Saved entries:
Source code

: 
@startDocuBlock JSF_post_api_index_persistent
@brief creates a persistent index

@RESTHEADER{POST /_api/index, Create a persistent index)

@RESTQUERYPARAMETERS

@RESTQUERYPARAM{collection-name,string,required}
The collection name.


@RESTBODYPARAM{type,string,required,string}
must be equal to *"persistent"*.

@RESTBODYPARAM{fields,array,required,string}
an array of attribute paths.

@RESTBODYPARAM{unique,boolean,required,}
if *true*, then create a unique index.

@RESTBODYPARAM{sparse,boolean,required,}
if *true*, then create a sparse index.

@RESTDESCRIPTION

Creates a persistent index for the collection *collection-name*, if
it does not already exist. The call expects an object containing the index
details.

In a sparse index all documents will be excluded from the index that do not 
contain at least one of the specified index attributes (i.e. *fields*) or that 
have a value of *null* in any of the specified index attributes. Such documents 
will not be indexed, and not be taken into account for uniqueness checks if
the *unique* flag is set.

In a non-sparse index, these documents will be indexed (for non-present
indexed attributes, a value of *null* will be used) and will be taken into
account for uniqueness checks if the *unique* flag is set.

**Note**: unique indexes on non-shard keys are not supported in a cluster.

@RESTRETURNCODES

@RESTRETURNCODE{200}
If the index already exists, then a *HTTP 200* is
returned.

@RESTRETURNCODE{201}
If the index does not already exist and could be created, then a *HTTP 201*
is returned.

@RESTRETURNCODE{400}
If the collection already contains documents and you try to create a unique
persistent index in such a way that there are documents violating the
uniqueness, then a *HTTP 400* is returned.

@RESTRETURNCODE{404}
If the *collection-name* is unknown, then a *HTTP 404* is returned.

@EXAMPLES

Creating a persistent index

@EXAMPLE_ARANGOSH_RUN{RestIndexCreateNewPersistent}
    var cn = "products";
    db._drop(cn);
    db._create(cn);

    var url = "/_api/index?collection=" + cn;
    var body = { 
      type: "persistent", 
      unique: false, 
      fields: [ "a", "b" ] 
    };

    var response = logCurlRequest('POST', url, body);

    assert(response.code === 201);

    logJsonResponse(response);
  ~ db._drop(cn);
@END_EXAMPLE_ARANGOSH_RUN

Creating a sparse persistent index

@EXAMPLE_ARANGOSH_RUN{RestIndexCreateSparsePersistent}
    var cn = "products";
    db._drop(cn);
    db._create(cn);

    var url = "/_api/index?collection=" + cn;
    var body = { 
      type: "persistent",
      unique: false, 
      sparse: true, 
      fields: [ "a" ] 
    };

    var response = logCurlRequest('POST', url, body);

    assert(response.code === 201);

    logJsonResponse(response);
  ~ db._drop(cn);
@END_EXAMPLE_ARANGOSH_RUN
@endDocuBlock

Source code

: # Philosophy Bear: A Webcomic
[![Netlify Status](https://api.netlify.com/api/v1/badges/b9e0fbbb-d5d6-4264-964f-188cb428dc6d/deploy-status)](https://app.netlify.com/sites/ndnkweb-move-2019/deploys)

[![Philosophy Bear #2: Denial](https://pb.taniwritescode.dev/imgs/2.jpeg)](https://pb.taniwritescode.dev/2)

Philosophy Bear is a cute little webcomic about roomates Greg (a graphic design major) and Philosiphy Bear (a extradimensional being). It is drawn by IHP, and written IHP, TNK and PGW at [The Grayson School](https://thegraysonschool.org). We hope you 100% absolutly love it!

...

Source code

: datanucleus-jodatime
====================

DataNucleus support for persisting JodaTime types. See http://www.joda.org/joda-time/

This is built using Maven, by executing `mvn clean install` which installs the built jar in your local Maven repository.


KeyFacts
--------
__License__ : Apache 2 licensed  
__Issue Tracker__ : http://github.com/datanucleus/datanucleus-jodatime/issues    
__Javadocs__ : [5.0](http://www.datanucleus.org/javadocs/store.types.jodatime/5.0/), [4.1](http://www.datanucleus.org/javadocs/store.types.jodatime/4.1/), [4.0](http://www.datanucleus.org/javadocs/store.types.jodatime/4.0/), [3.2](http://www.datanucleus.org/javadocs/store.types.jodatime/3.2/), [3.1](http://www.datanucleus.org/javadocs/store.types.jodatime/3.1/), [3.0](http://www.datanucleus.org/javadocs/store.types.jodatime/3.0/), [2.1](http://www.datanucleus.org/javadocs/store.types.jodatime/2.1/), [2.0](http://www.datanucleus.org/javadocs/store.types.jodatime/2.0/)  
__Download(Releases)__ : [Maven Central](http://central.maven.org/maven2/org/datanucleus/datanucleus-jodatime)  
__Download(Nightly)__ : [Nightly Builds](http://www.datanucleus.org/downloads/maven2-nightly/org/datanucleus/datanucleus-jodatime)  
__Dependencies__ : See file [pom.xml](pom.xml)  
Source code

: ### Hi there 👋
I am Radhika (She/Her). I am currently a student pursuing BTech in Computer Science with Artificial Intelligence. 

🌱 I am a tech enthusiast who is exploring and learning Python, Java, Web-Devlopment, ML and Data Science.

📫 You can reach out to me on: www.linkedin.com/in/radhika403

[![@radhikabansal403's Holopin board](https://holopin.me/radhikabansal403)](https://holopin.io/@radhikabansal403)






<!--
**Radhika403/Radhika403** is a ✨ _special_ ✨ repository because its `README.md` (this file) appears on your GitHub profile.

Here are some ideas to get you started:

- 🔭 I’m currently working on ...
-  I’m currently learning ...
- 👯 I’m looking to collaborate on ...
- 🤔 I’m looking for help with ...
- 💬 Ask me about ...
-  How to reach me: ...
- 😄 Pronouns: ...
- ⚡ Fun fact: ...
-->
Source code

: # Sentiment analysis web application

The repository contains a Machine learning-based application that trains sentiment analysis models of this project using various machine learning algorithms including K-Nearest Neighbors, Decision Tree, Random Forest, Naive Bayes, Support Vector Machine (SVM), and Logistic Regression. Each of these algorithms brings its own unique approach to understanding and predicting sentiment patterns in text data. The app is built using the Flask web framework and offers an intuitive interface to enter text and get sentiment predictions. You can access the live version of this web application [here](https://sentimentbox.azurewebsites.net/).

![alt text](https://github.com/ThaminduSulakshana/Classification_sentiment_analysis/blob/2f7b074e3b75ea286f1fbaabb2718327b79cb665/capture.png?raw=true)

==

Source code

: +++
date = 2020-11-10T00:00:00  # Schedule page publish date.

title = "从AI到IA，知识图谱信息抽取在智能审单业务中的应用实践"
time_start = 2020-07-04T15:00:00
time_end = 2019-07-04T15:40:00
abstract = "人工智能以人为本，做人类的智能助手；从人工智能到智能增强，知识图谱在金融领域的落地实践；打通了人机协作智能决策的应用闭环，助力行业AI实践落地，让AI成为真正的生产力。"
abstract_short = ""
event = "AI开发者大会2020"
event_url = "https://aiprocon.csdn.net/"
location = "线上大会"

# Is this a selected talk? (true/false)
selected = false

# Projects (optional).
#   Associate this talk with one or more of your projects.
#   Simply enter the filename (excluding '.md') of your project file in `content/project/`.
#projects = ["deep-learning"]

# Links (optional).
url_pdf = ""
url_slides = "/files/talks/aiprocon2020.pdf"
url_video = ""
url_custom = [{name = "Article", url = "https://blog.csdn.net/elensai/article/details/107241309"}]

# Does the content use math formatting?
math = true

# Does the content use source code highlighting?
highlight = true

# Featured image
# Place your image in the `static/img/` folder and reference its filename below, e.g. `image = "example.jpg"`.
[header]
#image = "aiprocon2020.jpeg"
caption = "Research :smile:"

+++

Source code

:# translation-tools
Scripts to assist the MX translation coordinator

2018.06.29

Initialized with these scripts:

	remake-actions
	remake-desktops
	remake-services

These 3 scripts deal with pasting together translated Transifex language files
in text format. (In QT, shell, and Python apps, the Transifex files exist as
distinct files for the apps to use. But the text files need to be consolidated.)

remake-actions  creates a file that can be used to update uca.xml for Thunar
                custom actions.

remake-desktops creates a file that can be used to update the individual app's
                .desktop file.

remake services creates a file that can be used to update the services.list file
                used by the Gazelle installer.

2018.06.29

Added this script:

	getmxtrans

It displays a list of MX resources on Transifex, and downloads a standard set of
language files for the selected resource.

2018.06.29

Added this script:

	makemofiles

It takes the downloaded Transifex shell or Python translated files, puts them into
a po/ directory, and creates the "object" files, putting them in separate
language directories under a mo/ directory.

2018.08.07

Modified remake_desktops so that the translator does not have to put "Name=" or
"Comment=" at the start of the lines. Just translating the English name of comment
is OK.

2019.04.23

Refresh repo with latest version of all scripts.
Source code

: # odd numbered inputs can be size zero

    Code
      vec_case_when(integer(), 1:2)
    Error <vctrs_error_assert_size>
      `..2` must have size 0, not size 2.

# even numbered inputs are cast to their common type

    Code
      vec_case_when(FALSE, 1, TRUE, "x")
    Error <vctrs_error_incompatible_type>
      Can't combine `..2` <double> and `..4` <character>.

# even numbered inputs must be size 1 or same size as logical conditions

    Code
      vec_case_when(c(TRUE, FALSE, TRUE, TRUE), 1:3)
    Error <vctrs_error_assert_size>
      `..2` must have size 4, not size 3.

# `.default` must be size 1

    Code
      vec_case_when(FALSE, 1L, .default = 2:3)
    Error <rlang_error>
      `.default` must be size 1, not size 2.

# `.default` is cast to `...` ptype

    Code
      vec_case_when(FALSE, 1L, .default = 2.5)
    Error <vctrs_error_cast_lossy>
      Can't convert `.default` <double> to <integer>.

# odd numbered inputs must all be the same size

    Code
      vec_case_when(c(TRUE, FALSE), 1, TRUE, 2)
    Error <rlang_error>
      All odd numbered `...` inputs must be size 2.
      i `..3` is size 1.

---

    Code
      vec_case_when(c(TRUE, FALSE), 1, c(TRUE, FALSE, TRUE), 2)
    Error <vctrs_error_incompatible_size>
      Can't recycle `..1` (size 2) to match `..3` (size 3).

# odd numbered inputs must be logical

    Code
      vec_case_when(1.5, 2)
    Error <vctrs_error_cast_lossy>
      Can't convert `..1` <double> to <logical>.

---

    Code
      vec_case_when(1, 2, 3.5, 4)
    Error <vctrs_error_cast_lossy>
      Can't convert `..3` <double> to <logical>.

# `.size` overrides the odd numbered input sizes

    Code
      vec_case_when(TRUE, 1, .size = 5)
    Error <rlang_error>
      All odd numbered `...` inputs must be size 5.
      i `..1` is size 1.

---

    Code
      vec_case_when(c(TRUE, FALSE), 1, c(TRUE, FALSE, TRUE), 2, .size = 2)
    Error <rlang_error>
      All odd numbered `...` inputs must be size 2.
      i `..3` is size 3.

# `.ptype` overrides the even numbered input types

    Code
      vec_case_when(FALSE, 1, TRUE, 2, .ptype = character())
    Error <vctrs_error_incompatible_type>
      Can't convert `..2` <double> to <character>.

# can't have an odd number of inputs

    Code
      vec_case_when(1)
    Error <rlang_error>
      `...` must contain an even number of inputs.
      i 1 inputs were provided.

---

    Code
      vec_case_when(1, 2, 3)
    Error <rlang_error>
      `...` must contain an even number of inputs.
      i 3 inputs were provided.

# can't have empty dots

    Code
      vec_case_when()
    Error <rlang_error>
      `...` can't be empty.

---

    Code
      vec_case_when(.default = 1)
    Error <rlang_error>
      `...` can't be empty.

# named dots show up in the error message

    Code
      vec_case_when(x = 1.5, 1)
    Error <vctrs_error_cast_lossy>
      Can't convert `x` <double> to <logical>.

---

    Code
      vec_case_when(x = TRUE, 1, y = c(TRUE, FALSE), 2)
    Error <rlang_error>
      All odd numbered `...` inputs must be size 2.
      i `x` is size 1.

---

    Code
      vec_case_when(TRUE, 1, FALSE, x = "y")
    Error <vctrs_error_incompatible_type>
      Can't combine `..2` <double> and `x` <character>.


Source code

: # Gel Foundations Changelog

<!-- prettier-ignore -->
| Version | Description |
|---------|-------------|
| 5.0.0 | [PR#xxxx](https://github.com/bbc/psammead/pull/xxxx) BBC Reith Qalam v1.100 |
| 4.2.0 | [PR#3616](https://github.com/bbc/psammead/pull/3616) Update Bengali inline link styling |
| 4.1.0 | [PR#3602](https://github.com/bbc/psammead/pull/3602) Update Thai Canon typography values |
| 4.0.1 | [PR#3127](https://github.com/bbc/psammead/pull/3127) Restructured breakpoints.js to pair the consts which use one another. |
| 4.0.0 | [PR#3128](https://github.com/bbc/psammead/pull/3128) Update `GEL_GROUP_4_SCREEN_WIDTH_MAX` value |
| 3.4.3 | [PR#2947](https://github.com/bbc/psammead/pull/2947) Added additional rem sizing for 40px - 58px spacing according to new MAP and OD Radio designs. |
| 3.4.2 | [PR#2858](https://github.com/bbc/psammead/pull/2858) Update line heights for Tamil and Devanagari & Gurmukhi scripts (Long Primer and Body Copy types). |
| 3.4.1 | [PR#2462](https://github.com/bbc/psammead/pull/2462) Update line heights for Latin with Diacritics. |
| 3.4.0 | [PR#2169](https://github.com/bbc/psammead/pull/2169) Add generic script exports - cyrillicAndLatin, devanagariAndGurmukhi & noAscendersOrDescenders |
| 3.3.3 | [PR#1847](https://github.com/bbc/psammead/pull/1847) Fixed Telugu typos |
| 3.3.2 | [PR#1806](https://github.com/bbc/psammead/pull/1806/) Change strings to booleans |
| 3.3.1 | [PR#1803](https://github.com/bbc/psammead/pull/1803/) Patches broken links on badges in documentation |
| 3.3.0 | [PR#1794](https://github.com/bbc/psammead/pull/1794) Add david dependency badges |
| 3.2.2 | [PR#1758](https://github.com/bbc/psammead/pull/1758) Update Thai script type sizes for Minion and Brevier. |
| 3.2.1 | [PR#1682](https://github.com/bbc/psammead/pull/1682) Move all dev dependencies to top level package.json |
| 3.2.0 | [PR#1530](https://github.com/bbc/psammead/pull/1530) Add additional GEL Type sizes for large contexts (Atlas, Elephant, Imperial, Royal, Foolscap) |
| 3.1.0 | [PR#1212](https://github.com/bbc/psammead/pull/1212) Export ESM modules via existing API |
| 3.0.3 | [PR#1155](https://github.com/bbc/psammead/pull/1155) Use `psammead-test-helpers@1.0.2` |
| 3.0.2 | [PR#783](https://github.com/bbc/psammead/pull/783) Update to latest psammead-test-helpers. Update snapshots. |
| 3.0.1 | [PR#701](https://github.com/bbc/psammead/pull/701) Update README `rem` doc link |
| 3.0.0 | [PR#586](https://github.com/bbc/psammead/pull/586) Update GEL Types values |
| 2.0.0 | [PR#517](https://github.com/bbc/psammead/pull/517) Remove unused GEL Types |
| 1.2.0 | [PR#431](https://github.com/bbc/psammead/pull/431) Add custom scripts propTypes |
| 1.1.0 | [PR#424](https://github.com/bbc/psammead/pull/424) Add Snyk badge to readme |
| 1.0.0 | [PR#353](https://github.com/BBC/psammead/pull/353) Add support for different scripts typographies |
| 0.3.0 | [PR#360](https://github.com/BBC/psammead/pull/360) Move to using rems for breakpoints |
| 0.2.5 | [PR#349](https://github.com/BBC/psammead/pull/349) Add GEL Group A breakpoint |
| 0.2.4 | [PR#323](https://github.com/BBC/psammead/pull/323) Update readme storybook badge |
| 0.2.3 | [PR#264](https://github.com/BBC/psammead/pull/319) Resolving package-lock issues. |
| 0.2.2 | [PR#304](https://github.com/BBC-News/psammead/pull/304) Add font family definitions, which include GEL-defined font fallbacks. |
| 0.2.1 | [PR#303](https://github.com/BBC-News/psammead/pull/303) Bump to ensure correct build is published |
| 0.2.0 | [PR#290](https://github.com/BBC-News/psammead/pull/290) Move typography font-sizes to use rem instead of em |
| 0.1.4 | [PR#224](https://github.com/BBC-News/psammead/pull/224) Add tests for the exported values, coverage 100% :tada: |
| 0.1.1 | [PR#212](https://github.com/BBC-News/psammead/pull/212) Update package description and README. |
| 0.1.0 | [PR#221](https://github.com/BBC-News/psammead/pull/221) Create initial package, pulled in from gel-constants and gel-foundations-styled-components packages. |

» WORK INSTRUCTION
Using the entries above, give again exactly the lines from the line holding "for breakpoints |" through the line holding "100% :tada: |". Include both end lines and nothing else.

» ANSWER FOR THIS EXERCISE
| 0.3.0 | [PR#360](https://github.com/BBC/psammead/pull/360) Move to using rems for breakpoints |
| 0.2.5 | [PR#349](https://github.com/BBC/psammead/pull/349) Add GEL Group A breakpoint |
| 0.2.4 | [PR#323](https://github.com/BBC/psammead/pull/323) Update readme storybook badge |
| 0.2.3 | [PR#264](https://github.com/BBC/psammead/pull/319) Resolving package-lock issues. |
| 0.2.2 | [PR#304](https://github.com/BBC-News/psammead/pull/304) Add font family definitions, which include GEL-defined font fallbacks. |
| 0.2.1 | [PR#303](https://github.com/BBC-News/psammead/pull/303) Bump to ensure correct build is published |
| 0.2.0 | [PR#290](https://github.com/BBC-News/psammead/pull/290) Move typography font-sizes to use rem instead of em |
| 0.1.4 | [PR#224](https://github.com/BBC-News/psammead/pull/224) Add tests for the exported values, coverage 100% :tada: |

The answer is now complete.